▸ TASK INSTRUCTIONS
Search the records for the string "inequality", and show each line where it appears.

▸ DATA SECTION
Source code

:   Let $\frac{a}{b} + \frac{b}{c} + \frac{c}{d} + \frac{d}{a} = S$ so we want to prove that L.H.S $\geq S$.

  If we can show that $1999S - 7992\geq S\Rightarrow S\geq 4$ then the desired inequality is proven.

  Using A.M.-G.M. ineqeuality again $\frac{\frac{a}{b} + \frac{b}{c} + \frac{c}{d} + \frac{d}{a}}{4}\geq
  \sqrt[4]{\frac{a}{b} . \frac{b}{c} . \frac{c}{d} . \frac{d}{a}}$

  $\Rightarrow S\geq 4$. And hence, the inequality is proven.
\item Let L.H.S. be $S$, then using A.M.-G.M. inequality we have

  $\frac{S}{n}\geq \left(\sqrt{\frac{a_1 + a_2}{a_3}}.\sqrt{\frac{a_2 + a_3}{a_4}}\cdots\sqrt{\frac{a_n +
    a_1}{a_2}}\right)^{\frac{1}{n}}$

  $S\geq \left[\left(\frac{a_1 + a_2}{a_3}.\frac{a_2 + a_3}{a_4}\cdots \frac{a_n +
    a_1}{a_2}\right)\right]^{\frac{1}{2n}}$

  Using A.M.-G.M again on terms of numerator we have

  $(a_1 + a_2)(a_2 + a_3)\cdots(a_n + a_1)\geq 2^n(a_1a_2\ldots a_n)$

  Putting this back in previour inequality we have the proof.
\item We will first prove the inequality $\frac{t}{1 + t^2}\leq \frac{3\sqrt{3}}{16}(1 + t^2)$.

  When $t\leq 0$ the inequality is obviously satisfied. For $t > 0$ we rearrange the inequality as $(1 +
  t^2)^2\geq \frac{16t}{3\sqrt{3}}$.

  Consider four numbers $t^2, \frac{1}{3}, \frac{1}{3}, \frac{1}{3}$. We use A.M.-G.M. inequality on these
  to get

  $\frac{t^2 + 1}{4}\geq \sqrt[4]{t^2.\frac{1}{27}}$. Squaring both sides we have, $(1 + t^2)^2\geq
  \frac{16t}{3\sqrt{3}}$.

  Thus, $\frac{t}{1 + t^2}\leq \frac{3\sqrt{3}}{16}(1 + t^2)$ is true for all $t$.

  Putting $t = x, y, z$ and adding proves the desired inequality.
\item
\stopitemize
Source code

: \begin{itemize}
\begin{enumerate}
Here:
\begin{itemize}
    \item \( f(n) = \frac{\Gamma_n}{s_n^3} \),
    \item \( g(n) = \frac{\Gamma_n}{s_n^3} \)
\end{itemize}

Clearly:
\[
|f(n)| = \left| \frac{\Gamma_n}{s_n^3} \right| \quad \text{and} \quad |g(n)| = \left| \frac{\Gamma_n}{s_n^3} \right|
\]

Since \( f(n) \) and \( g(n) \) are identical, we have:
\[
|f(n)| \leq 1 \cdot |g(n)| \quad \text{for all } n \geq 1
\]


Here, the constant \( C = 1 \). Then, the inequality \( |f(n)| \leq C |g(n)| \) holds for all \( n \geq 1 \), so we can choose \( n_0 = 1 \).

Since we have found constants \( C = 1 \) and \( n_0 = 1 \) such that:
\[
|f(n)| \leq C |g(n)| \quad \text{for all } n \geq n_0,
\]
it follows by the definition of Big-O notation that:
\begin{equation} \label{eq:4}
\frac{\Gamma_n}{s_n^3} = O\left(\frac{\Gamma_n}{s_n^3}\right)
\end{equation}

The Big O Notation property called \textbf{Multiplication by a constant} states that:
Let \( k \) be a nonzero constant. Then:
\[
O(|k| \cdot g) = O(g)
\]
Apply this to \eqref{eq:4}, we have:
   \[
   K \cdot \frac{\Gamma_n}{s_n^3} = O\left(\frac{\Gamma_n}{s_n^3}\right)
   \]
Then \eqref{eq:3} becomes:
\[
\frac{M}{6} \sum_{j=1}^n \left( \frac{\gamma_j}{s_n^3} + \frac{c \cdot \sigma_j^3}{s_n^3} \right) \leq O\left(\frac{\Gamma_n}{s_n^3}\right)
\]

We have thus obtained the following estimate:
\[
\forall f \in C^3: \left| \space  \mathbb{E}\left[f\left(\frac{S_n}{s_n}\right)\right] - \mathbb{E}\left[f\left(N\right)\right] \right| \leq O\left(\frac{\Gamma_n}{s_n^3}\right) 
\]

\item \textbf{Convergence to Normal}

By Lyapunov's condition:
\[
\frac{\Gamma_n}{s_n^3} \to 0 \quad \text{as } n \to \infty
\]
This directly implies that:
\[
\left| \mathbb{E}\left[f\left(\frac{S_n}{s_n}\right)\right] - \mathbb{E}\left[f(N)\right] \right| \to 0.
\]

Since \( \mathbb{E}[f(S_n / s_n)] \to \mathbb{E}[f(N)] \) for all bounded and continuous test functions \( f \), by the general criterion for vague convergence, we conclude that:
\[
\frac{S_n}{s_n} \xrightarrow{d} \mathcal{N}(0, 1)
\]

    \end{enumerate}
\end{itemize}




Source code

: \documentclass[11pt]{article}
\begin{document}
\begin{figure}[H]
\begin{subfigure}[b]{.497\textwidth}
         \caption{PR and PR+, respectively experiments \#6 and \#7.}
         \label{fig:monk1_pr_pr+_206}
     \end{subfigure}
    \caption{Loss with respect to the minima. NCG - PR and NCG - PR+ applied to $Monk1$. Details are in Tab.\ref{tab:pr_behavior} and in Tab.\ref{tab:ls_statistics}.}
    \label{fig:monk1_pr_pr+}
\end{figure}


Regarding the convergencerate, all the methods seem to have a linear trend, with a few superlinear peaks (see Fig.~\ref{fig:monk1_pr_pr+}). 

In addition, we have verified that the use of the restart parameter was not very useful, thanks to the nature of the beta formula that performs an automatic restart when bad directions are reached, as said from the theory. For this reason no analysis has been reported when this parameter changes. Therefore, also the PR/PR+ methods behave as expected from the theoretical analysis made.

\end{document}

▸ RESPONSE TO THE TASK
  If we can show that $1999S - 7992\geq S\Rightarrow S\geq 4$ then the desired inequality is proven.
  $\Rightarrow S\geq 4$. And hence, the inequality is proven.
\item Let L.H.S. be $S$, then using A.M.-G.M. inequality we have
  Putting this back in previour inequality we have the proof.
\item We will first prove the inequality $\frac{t}{1 + t^2}\leq \frac{3\sqrt{3}}{16}(1 + t^2)$.
  When $t\leq 0$ the inequality is obviously satisfied. For $t > 0$ we rearrange the inequality as $(1 +
  Consider four numbers $t^2, \frac{1}{3}, \frac{1}{3}, \frac{1}{3}$. We use A.M.-G.M. inequality on these
  Putting $t = x, y, z$ and adding proves the desired inequality.
Here, the constant \( C = 1 \). Then, the inequality \( |f(n)| \leq C |g(n)| \) holds for all \( n \geq 1 \), so we can choose \( n_0 = 1 \).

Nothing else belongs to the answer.